### Exercise brief
Scan the records below for the line containing "2) danni perforanti." and the line containing "a Soffio (Ricarica". Copy both, plus every line between, exactly.

Segment Open

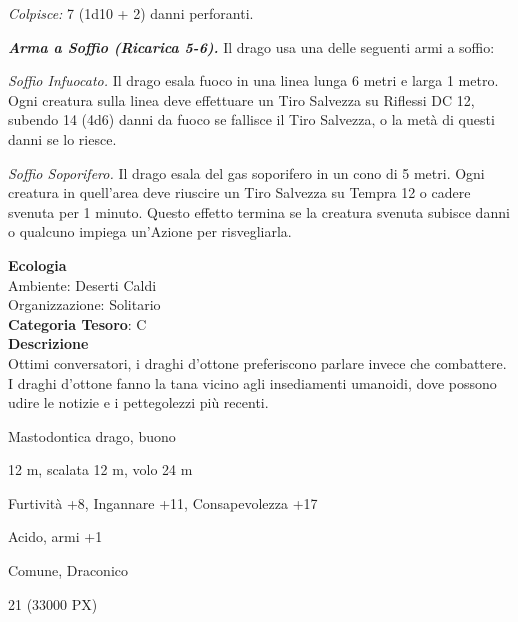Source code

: \begin{multicols}{2}
{\emph{Colpisce:} 7 (1d10 + 2) danni perforanti.

\emph{\textbf{Arma a Soffio (Ricarica 5-6).}} Il drago usa una delle seguenti armi a soffio:

\emph{Soffio Infuocato.} Il drago esala fuoco in una linea lunga 6 metri e larga 1 metro. Ogni creatura sulla linea deve effettuare un Tiro Salvezza su Riflessi DC 12, subendo 14 (4d6) danni da fuoco se fallisce il Tiro Salvezza, o la metà di questi danni se lo riesce.

\emph{Soffio Soporifero.} Il drago esala del gas soporifero in un cono di 5 metri. Ogni creatura in quell'area deve riuscire un Tiro Salvezza su Tempra 12 o cadere svenuta per 1 minuto. Questo effetto termina se la creatura svenuta subisce danni o qualcuno impiega un'Azione per risvegliarla.

\textbf{Ecologia}\\
Ambiente: Deserti Caldi\\
Organizzazione: Solitario\\
\textbf{Categoria Tesoro}: C\\
\textbf{Descrizione}\\
Ottimi conversatori, i draghi d'ottone preferiscono parlare invece che combattere. I draghi d'ottone fanno la tana vicino agli insediamenti umanoidi, dove possono udire le notizie e i pettegolezzi più recenti.

\begin{description}[noitemsep, topsep=0pt, parsep=0pt, partopsep=0pt, itemsep=1pt, leftmargin=2.35cm,  labelwidth=2.2cm, itemindent=0cm, listparindent=0pt] %
\setlength{\baselineskip}{10pt}
\item[\textbf{Taglia/Tipo}] Mastodontica drago, buono
\item[\textbf{Caratt.}] 
\item[\textbf{Punti Ferita}] 
\item[\textbf{Movimento}] 12 m, scalata 12 m, volo 24 m
\item[\textbf{Tiri Salvez.}] 
\item[\textbf{Comp.}] Furtività +8, Ingannare +11, Consapevolezza +17
\item[\textbf{Imm. Danni}] Acido, armi +1
\item[\textbf{Sensi}] 
\item[\textbf{Linguaggi}] Comune, Draconico
\item[\textbf{Sfida}] 21 (33000 PX)
\end{description}
\smallskip

}
\end{multicols}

Segment Closed

### Exercise result
{\emph{Colpisce:} 7 (1d10 + 2) danni perforanti.

\emph{\textbf{Arma a Soffio (Ricarica 5-6).}} Il drago usa una delle seguenti armi a soffio:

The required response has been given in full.